# Instructions for the task:
An exact copy of the data below is needed; please leave out any pictures.

# Supplied data:

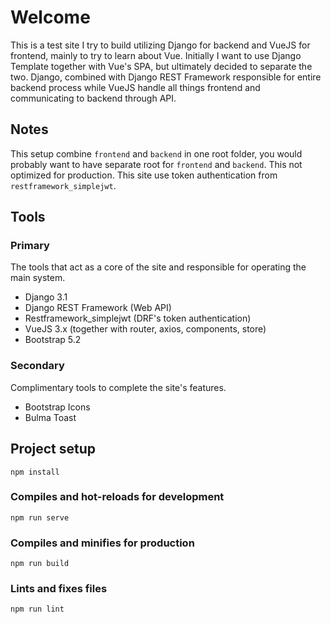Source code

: # Welcome
This is a test site I try to build utilizing Django for backend and VueJS for frontend, mainly to try to learn about Vue. Initially I want to use Django Template together with Vue's SPA, but ultimately decided to separate the two. Django, combined with Django REST Framework responsible for entire backend process while VueJS handle all things frontend and communicating to backend through API.

## Notes
This setup combine <code>frontend</code> and <code>backend</code> in one root folder, you would probably want to have separate root for <code>frontend</code> and <code>backend</code>. This not optimized for production. This site use token authentication from <code>restframework_simplejwt</code>.

## Tools
### Primary
The tools that act as a core of the site and responsible for operating the main system.
- Django 3.1
- Django REST Framework (Web API)
- Restframework_simplejwt (DRF's token authentication)
- VueJS 3.x (together with router, axios, components, store)
- Bootstrap 5.2

### Secondary
Complimentary tools to complete the site's features.
- Bootstrap Icons
- Bulma Toast

## Project setup
```
npm install
```

### Compiles and hot-reloads for development
```
npm run serve
```

### Compiles and minifies for production
```
npm run build
```

### Lints and fixes files
```
npm run lint
```
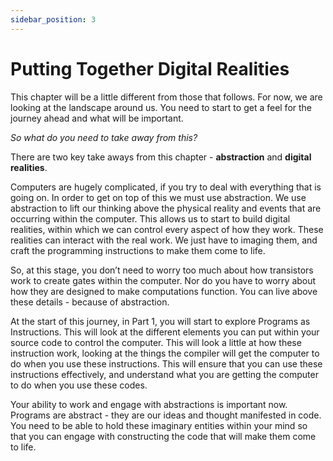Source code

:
 ```yaml
---
sidebar_position: 3
---
```


# Putting Together Digital Realities

This chapter will be a little different from those that follows. For now, we are looking at the landscape around us. You need to start to get a feel for the journey ahead and what will be important.

*So what do you need to take away from this?*

There are two key take aways from this chapter - **abstraction** and **digital realities**.

Computers are hugely complicated, if you try to deal with everything that is going on. In order to get on top of this we must use abstraction. We use abstraction to lift our thinking above the physical reality and events that are occurring within the computer. This allows us to start to build digital realities, within which we can control every aspect of how they work. These realities can interact with the real work. We just have to imaging them, and craft the programming instructions to make them come to life.

So, at this stage, you don’t need to worry too much about how transistors work to create gates within the computer. Nor do you have to worry about how they are designed to make computations function. You can live above these details - because of abstraction. 

At the start of this journey, in Part 1, you will start to explore Programs as Instructions. This will look at the different elements you can put within your source code to control the computer. This will look a little at how these instruction work, looking at the things the compiler will get the computer to do when you use these instructions. This will ensure that you can use these instructions effectively, and understand what you are getting the computer to do when you use these codes.

Your ability to work and engage with abstractions is important now. Programs are abstract - they are our ideas and thought manifested in code. You need to be able to hold these imaginary entities within your mind so that you can engage with constructing the code that will make them come to life.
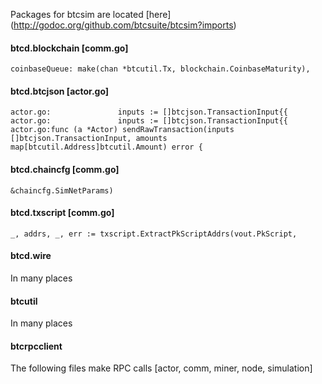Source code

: 
Packages for btcsim are located
[here]
(http://godoc.org/github.com/btcsuite/btcsim?imports)

#### btcd.blockchain [comm.go]

```
coinbaseQueue: make(chan *btcutil.Tx, blockchain.CoinbaseMaturity),
```

#### btcd.btcjson [actor.go]

```
actor.go:				inputs := []btcjson.TransactionInput{{
actor.go:				inputs := []btcjson.TransactionInput{{
actor.go:func (a *Actor) sendRawTransaction(inputs []btcjson.TransactionInput, amounts map[btcutil.Address]btcutil.Amount) error {
```

#### btcd.chaincfg [comm.go]

```
&chaincfg.SimNetParams)
```

#### btcd.txscript [comm.go]

```
_, addrs, _, err := txscript.ExtractPkScriptAddrs(vout.PkScript,
```

#### btcd.wire

In many places

#### btcutil

In many places

#### btcrpcclient

The following files make RPC calls [actor, comm, miner, node, simulation]
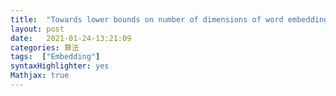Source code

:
 ```yaml
---
title:  "Towards lower bounds on number of dimensions of word embedding"
layout: post
date:   2021-01-24-13:21:09
categories: 算法
tags:  ["Embedding"]
syntaxHighlighter: yes
Mathjax: true
---
```


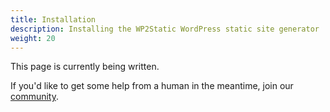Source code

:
 ```yaml
---
title: Installation
description: Installing the WP2Static WordPress static site generator
weight: 20
---
```


This page is currently being written. 

If you'd like to get some help from a human in the meantime, join our [community](https://wp2static.com).
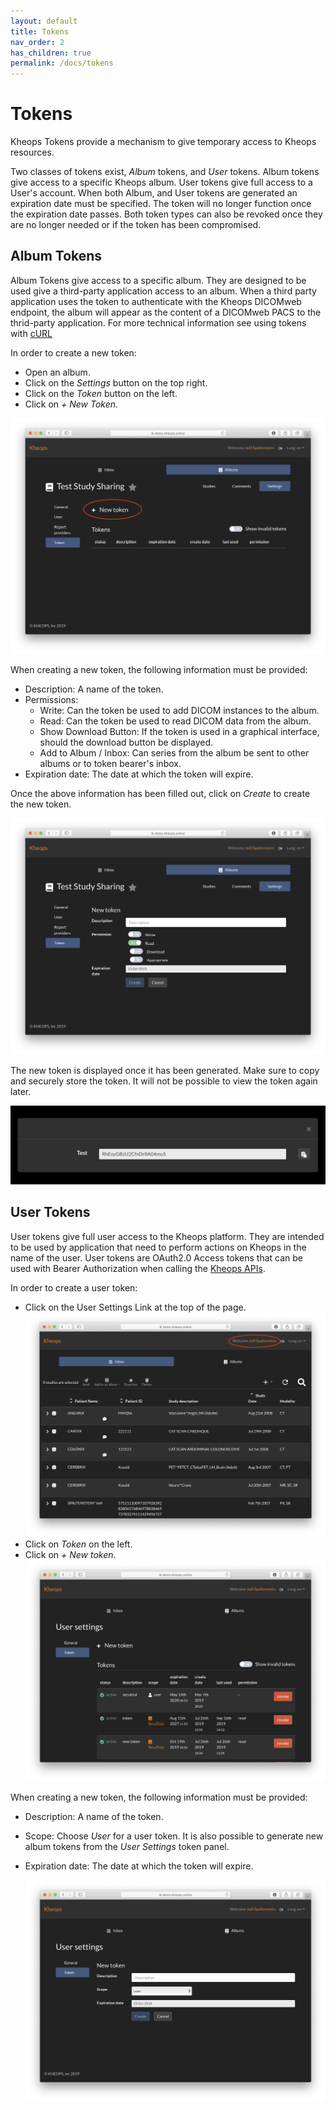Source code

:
 ```yaml
---
layout: default
title: Tokens
nav_order: 2
has_children: true
permalink: /docs/tokens
---
```


# Tokens

Kheops Tokens provide a mechanism to give temporary access to Kheops resources.

Two classes of tokens exist, *Album* tokens, and *User* tokens. Album tokens give access to a specific Kheops album. User tokens give full access to a User's account. When both Album, and User tokens are generated an expiration date must be specified. The token will no longer function once the expiration date passes. Both token types can also be revoked once they are no longer needed or if the token has been compromised.

## Album Tokens

Album Tokens give access to a specific album. They are designed to be used give a third-party application access to an album. When a third party application uses the token to authenticate with the Kheops DICOMweb endpoint, the album will appear as the content of a DICOMweb PACS to the thrid-party application. For more technical information see using tokens with [cURL](/docs/tokens/curl)

In order to create a new token:
* Open an album.
* Click on the *Settings* button on the top right.
* Click on the *Token* button on the left.
* Click on *+ New Token*.

![New Token Button](/img/click_new_album_token.png)

When creating a new token, the following information must be provided:
* Description: A name of the token.
* Permissions:
  - Write: Can the token be used to add DICOM instances to the album.
  - Read: Can the token be used to read DICOM data from the album.
  - Show Download Button: If the token is used in a graphical interface, should the download button be displayed.
  - Add to Album / Inbox: Can series from the album be sent to other albums or to token bearer's inbox.
* Expiration date: The date at which the token will expire.

Once the above information has been filled out, click on *Create* to create the new token.

![New Album Token](/img/new_album_token.png)

The new token is displayed once it has been generated. Make sure to copy and securely store the token. It will not be possible to view the token again later.

![New Token](/img/new_token.png)

## User Tokens

User tokens give full user access to the Kheops platform. They are intended to be used by application that need to perform actions on Kheops in the name of the user. User tokens are OAuth2.0 Access tokens that can be used with Bearer Authorization when calling the [Kheops APIs](https://github.com/OsiriX-Foundation/KheopsAuthorization/wiki).

In order to create a user token:
* Click on the User Settings Link at the top of the page.
  ![Click User Settings](/img/click_user_settings.png)
* Click on *Token* on the left.
* Click on *+ New token*.
  ![Click New User Token](/img/click_new_user_token.png)

When creating a new token, the following information must be provided:
* Description: A name of the token.
* Scope: Choose *User* for a user token. It is also possible to generate new album tokens from the *User Settings* token panel.
* Expiration date: The date at which the token will expire.

  ![New User Token](/img/new_user_token.png)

# Result:
Source code

: # Welcome
This is a test site I try to build utilizing Django for backend and VueJS for frontend, mainly to try to learn about Vue. Initially I want to use Django Template together with Vue's SPA, but ultimately decided to separate the two. Django, combined with Django REST Framework responsible for entire backend process while VueJS handle all things frontend and communicating to backend through API.

## Notes
This setup combine <code>frontend</code> and <code>backend</code> in one root folder, you would probably want to have separate root for <code>frontend</code> and <code>backend</code>. This not optimized for production. This site use token authentication from <code>restframework_simplejwt</code>.

## Tools
### Primary
The tools that act as a core of the site and responsible for operating the main system.
- Django 3.1
- Django REST Framework (Web API)
- Restframework_simplejwt (DRF's token authentication)
- VueJS 3.x (together with router, axios, components, store)
- Bootstrap 5.2

### Secondary
Complimentary tools to complete the site's features.
- Bootstrap Icons
- Bulma Toast

## Project setup
```
npm install
```

### Compiles and hot-reloads for development
```
npm run serve
```

### Compiles and minifies for production
```
npm run build
```

### Lints and fixes files
```
npm run lint
```
Source code

:
 ```yaml
---
sidebar_position: 3
---
```


# Putting Together Digital Realities

This chapter will be a little different from those that follows. For now, we are looking at the landscape around us. You need to start to get a feel for the journey ahead and what will be important.

*So what do you need to take away from this?*

There are two key take aways from this chapter - **abstraction** and **digital realities**.

Computers are hugely complicated, if you try to deal with everything that is going on. In order to get on top of this we must use abstraction. We use abstraction to lift our thinking above the physical reality and events that are occurring within the computer. This allows us to start to build digital realities, within which we can control every aspect of how they work. These realities can interact with the real work. We just have to imaging them, and craft the programming instructions to make them come to life.

So, at this stage, you don’t need to worry too much about how transistors work to create gates within the computer. Nor do you have to worry about how they are designed to make computations function. You can live above these details - because of abstraction. 

At the start of this journey, in Part 1, you will start to explore Programs as Instructions. This will look at the different elements you can put within your source code to control the computer. This will look a little at how these instruction work, looking at the things the compiler will get the computer to do when you use these instructions. This will ensure that you can use these instructions effectively, and understand what you are getting the computer to do when you use these codes.

Your ability to work and engage with abstractions is important now. Programs are abstract - they are our ideas and thought manifested in code. You need to be able to hold these imaginary entities within your mind so that you can engage with constructing the code that will make them come to life.
Source code

: 
Packages for btcsim are located
[here]
(http://godoc.org/github.com/btcsuite/btcsim?imports)

#### btcd.blockchain [comm.go]

```
coinbaseQueue: make(chan *btcutil.Tx, blockchain.CoinbaseMaturity),
```

#### btcd.btcjson [actor.go]

```
actor.go:				inputs := []btcjson.TransactionInput{{
actor.go:				inputs := []btcjson.TransactionInput{{
actor.go:func (a *Actor) sendRawTransaction(inputs []btcjson.TransactionInput, amounts map[btcutil.Address]btcutil.Amount) error {
```

#### btcd.chaincfg [comm.go]

```
&chaincfg.SimNetParams)
```

#### btcd.txscript [comm.go]

```
_, addrs, _, err := txscript.ExtractPkScriptAddrs(vout.PkScript,
```

#### btcd.wire

In many places

#### btcutil

In many places

#### btcrpcclient

The following files make RPC calls [actor, comm, miner, node, simulation]
Source code

:
 ```yaml
---
title:  "Towards lower bounds on number of dimensions of word embedding"
layout: post
date:   2021-01-24-13:21:09
categories: 算法
tags:  ["Embedding"]
syntaxHighlighter: yes
Mathjax: true
---
```


Source code

:
 ```yaml
---
title: Installation
description: Installing the WP2Static WordPress static site generator
weight: 20
---
```


This page is currently being written. 

If you'd like to get some help from a human in the meantime, join our [community](https://wp2static.com).
Source code

:
 ```yaml
---
layout: default
title: Tokens
nav_order: 2
has_children: true
permalink: /docs/tokens
---
```


# Tokens

Kheops Tokens provide a mechanism to give temporary access to Kheops resources.

Two classes of tokens exist, *Album* tokens, and *User* tokens. Album tokens give access to a specific Kheops album. User tokens give full access to a User's account. When both Album, and User tokens are generated an expiration date must be specified. The token will no longer function once the expiration date passes. Both token types can also be revoked once they are no longer needed or if the token has been compromised.

## Album Tokens

Album Tokens give access to a specific album. They are designed to be used give a third-party application access to an album. When a third party application uses the token to authenticate with the Kheops DICOMweb endpoint, the album will appear as the content of a DICOMweb PACS to the thrid-party application. For more technical information see using tokens with [cURL](/docs/tokens/curl)

In order to create a new token:
* Open an album.
* Click on the *Settings* button on the top right.
* Click on the *Token* button on the left.
* Click on *+ New Token*.

![New Token Button](/img/click_new_album_token.png)

When creating a new token, the following information must be provided:
* Description: A name of the token.
* Permissions:
  - Write: Can the token be used to add DICOM instances to the album.
  - Read: Can the token be used to read DICOM data from the album.
  - Show Download Button: If the token is used in a graphical interface, should the download button be displayed.
  - Add to Album / Inbox: Can series from the album be sent to other albums or to token bearer's inbox.
* Expiration date: The date at which the token will expire.

Once the above information has been filled out, click on *Create* to create the new token.

![New Album Token](/img/new_album_token.png)

The new token is displayed once it has been generated. Make sure to copy and securely store the token. It will not be possible to view the token again later.

![New Token](/img/new_token.png)

## User Tokens

User tokens give full user access to the Kheops platform. They are intended to be used by application that need to perform actions on Kheops in the name of the user. User tokens are OAuth2.0 Access tokens that can be used with Bearer Authorization when calling the [Kheops APIs](https://github.com/OsiriX-Foundation/KheopsAuthorization/wiki).

In order to create a user token:
* Click on the User Settings Link at the top of the page.
  ![Click User Settings](/img/click_user_settings.png)
* Click on *Token* on the left.
* Click on *+ New token*.
  ![Click New User Token](/img/click_new_user_token.png)

When creating a new token, the following information must be provided:
* Description: A name of the token.
* Scope: Choose *User* for a user token. It is also possible to generate new album tokens from the *User Settings* token panel.
* Expiration date: The date at which the token will expire.

  ![New User Token](/img/new_user_token.png)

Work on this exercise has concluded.